What you will do:
When a line of the material has the word "list" in it, copy that line.
- - -
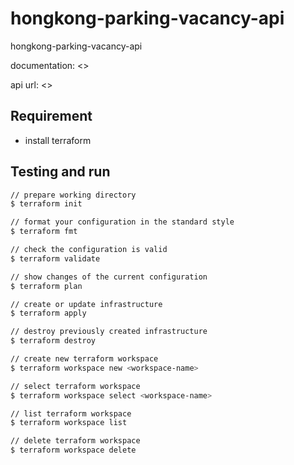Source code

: # hongkong-parking-vacancy-api

hongkong-parking-vacancy-api

documentation: <>

api url: <>

## Requirement

- install terraform

## Testing and run

```zsh
// prepare working directory
$ terraform init

// format your configuration in the standard style
$ terraform fmt

// check the configuration is valid
$ terraform validate

// show changes of the current configuration
$ terraform plan

// create or update infrastructure
$ terraform apply

// destroy previously created infrastructure
$ terraform destroy
```

```zsh
// create new terraform workspace
$ terraform workspace new <workspace-name>

// select terraform workspace
$ terraform workspace select <workspace-name>

// list terraform workspace
$ terraform workspace list

// delete terraform workspace
$ terraform workspace delete
```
- - -
Output for this task:
// list terraform workspace
$ terraform workspace list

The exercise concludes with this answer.